What genetic tests are recommended for patients with a history of blood clots or a family history of clotting disorders?

Genetic Testing for Blood Clots

For patients with a history of blood clots or a family history of clotting disorders, genetic testing should include Factor V Leiden (R506Q), prothrombin G20210A variant, and functional assays for protein C, protein S, and antithrombin III deficiencies. 1

Indications for Genetic Thrombophilia Testing

Recommended for:

• Patients under 50 years with venous thrombosis
• Venous thrombosis in unusual sites
• Recurrent venous thrombosis
• Strong family history of thrombotic disease
• Venous thrombosis in pregnant women or women taking oral contraceptives
• Relatives of individuals with venous thrombosis under age 50
• Women with recurrent pregnancy loss, unexplained severe preeclampsia, placental abruption, intrauterine growth restriction, or stillbirth 2, 1

Not Recommended for:

• Random screening of the general population
• Routine testing for patients with arterial thrombotic disorders (except young female smokers with myocardial infarction)
• Prenatal testing or routine newborn screening
• Routine screening of asymptomatic women contemplating or using oral contraceptives (except those with a personal history of thromboembolism) 2, 1

Specific Genetic Tests to Order

First-Line Testing:

• Factor V Leiden mutation (R506Q) - The most common inherited risk factor for thrombosis 2, 1
• Prothrombin G20210A variant - The second most common inherited risk factor 2, 1

Additional Testing:

• Functional assays for:
  • Protein C deficiency
  • Protein S deficiency
  • Antithrombin III deficiency 2, 1
• Plasma homocysteine levels - Especially important in patients who test positive for Factor V Leiden 2, 1

Testing Methods

• Direct DNA-based genotyping is recommended for Factor V Leiden and prothrombin G20210A 1
• Initial screening test for Factor V Leiden is the activated protein C (APC) resistance assay, with DNA analysis for confirmation 1
• Functional coagulation assays should be used for protein C, protein S, and antithrombin III deficiencies 2, 1

Clinical Significance and Management Implications

• The clinical penetrance of thrombophilia genes varies:

  • Lower risk: Heterozygous carriers of Factor V Leiden and prothrombin G20210A (mild thrombophilia)
  • Higher risk: Carriers of deficiencies of antithrombin, protein C or S, and those with multiple or homozygous abnormalities 3

• Incidence of venous thromboembolism in carriers of Factor V Leiden is approximately 0.34-0.56% per year (3-6 times higher than the general population) 1

• Homozygous Factor V Leiden carriers have approximately 18 times higher risk of initial VTE compared to non-carriers 2

• The presence of multiple thrombophilic factors significantly increases risk - hyperhomocysteinemia with Factor V Leiden increases relative risk of venous thrombosis 20-fold compared to individuals without either risk factor 2

Important Caveats and Pitfalls

• Testing timing matters: Testing during an acute thrombotic event or while on anticoagulation may affect results of functional assays (protein C, protein S, antithrombin III) 1

• Limited utility for treatment decisions: Genetic thrombophilia testing has limited clinical utility for patients already on anticoagulation for DVT/PE. The decision to continue anticoagulation should be based primarily on clinical risk factors for recurrence, whether the event was provoked or unprovoked, and bleeding risk 1

• Declining yield of testing: There has been a trend toward annual reduction in detection of Factor V Leiden mutation from over 25% in 1996 to approximately 10% in recent years, suggesting poorer patient selection 4

• Gender differences in testing yield: Studies show proportionally more males than females are identified with Factor V Leiden (15.4% vs. 6.6%) or prothrombin gene mutation (10.4% vs. 4.3%) despite more testing being performed in females 4

• Rare disorders consideration: Inherited disorders of the fibrinolytic pathway are extremely rare and primarily have hemorrhagic phenotypes.

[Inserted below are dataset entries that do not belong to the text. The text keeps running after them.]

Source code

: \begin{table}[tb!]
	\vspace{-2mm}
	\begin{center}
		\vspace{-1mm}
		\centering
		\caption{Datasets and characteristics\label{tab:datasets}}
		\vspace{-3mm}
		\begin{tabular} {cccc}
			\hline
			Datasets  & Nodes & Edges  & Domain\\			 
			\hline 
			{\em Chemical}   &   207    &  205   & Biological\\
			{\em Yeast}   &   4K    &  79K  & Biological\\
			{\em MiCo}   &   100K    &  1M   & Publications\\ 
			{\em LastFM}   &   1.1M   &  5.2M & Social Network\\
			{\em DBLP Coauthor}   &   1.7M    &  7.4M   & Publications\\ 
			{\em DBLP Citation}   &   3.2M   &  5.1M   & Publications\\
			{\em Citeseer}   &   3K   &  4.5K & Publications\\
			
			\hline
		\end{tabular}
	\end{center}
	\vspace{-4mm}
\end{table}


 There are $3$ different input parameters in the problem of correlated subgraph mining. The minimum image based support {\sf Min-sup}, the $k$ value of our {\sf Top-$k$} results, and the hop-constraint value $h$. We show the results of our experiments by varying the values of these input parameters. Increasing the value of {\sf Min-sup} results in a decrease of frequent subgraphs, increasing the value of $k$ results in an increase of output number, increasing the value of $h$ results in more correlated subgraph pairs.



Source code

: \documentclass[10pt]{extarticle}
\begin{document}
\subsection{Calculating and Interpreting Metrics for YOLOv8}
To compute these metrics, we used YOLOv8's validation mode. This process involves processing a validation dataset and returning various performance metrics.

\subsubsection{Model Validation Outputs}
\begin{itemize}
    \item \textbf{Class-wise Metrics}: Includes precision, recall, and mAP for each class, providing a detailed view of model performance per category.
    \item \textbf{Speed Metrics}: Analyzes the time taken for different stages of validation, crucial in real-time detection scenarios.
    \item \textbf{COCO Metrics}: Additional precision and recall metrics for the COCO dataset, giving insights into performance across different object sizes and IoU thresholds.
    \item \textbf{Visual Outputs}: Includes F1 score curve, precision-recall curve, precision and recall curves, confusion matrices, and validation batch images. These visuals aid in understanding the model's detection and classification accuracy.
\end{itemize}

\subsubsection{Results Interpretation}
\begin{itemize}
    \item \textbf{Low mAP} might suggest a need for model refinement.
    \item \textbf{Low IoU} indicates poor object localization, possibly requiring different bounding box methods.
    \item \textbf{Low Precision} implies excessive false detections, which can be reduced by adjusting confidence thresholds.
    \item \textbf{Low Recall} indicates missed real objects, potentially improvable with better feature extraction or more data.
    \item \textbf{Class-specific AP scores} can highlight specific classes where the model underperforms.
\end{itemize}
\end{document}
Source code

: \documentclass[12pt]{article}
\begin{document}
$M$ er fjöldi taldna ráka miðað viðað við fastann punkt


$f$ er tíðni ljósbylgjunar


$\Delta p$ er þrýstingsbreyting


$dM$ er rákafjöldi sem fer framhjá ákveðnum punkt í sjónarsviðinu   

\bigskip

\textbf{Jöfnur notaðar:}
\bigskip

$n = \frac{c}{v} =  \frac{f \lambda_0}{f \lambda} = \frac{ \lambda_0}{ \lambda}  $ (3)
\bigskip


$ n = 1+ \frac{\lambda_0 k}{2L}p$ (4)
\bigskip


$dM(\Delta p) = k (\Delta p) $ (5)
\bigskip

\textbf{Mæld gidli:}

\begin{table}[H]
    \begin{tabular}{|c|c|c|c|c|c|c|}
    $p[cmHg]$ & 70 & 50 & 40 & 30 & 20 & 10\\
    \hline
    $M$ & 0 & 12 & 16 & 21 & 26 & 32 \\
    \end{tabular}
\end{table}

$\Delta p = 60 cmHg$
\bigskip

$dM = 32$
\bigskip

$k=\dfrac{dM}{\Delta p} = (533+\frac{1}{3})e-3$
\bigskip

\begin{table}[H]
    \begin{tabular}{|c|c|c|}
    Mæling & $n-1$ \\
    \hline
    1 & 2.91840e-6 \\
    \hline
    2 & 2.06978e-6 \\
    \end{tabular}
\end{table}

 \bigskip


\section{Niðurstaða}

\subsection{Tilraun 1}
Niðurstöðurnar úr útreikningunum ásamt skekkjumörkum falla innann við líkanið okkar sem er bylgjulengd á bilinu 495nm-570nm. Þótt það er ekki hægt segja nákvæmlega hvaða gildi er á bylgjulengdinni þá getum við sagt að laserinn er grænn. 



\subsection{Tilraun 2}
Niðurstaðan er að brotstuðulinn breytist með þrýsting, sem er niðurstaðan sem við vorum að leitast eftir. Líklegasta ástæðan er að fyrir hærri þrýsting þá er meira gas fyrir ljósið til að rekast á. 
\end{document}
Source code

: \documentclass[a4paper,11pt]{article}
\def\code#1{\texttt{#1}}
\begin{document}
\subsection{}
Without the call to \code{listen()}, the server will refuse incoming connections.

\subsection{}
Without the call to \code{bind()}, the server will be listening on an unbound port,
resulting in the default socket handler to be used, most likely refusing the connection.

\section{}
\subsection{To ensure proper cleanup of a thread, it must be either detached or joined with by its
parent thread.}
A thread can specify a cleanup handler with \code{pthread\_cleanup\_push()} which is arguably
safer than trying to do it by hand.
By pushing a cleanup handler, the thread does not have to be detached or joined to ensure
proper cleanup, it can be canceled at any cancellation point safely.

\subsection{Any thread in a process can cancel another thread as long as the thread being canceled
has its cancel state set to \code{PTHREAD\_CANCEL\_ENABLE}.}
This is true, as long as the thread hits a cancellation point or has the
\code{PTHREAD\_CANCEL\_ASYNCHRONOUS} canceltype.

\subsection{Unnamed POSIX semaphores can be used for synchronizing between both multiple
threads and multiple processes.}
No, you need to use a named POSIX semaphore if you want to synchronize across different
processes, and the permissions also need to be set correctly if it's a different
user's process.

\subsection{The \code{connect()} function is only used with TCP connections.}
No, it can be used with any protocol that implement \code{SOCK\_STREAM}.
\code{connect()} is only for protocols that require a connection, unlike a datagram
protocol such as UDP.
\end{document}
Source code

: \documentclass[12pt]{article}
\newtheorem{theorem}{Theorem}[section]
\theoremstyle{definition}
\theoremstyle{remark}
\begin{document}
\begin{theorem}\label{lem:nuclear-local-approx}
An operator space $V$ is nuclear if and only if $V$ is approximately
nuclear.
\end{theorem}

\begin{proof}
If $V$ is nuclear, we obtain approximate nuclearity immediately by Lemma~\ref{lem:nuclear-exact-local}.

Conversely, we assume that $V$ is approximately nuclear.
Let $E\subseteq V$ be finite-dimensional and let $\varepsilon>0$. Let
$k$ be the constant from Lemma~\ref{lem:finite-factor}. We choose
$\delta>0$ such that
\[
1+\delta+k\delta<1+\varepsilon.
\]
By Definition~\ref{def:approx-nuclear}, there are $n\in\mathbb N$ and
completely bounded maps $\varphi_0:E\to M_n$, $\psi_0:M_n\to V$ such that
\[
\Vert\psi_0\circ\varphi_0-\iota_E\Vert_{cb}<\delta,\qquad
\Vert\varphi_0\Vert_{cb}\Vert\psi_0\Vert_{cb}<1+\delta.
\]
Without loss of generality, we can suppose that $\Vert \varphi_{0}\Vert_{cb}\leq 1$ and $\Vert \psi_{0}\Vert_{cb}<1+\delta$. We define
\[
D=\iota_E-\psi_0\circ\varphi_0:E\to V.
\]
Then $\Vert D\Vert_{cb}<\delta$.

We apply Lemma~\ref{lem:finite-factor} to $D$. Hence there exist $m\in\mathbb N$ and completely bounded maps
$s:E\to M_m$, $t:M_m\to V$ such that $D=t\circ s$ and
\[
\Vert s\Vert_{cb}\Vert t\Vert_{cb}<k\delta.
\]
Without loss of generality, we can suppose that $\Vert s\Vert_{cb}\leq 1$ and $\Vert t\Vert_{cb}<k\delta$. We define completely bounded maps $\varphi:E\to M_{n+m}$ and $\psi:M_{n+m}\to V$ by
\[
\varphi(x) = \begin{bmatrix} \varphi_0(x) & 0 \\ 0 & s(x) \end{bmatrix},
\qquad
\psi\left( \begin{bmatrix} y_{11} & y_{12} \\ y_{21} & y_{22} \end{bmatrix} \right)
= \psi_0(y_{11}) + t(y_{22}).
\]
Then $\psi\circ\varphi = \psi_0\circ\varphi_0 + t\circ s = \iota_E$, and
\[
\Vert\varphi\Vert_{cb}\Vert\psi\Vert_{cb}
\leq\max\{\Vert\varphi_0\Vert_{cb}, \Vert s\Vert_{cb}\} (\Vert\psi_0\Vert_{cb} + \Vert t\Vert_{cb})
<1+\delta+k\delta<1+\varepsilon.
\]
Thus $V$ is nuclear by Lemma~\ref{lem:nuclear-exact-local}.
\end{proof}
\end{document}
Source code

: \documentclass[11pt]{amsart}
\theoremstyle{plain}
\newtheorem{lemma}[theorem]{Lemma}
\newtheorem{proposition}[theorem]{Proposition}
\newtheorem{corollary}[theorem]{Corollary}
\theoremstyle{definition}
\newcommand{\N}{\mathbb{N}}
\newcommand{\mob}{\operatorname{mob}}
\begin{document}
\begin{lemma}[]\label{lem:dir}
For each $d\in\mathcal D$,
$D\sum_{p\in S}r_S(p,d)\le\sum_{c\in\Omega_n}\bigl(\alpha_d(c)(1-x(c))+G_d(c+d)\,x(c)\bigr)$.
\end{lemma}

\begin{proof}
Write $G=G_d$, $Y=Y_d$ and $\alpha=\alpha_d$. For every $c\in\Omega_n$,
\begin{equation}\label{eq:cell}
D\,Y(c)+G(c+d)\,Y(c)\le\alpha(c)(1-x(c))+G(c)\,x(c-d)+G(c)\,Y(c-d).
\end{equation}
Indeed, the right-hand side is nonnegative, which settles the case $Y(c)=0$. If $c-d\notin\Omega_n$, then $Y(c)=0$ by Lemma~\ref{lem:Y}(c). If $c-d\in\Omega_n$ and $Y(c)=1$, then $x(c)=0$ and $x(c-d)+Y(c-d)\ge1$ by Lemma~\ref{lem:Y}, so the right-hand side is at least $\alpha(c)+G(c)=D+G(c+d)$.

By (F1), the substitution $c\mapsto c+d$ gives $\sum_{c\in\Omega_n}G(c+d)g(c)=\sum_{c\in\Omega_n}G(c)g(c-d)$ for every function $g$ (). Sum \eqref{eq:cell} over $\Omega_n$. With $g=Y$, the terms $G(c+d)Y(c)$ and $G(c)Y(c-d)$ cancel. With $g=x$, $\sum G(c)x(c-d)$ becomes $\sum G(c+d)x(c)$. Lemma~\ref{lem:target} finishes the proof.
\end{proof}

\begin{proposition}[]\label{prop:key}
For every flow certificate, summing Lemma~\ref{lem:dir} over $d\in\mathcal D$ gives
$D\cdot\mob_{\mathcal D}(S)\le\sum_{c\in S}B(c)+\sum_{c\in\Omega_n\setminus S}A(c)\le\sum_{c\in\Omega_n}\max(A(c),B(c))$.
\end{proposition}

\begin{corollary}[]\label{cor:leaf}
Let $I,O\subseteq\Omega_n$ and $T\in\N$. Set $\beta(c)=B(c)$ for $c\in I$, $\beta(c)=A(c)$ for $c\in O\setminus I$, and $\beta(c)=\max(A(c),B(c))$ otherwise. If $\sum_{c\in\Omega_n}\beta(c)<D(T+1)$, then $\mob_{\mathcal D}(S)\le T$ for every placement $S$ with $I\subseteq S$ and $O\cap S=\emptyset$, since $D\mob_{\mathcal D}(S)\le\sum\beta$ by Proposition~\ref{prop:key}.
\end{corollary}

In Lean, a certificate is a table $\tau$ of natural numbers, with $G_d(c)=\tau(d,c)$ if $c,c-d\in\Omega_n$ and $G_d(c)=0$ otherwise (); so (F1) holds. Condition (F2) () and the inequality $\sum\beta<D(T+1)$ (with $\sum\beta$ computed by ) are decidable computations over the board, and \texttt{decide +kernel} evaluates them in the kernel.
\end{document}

These require specialized testing at dedicated centers 5

Patient Counseling

• Patients should be informed that genetic testing has implications for family members 2, 1
• When Factor V Leiden testing is positive, consider additional testing for other thrombophilias 2
• Formal informed consent is not required for Factor V Leiden testing, but patients should be made aware of potential implications for family members and possible insurance discrimination 2

By following these evidence-based recommendations for genetic testing in patients with a history of blood clots or family history of clotting disorders, clinicians can appropriately identify inherited thrombophilias and guide management decisions to reduce morbidity and mortality from thrombotic events.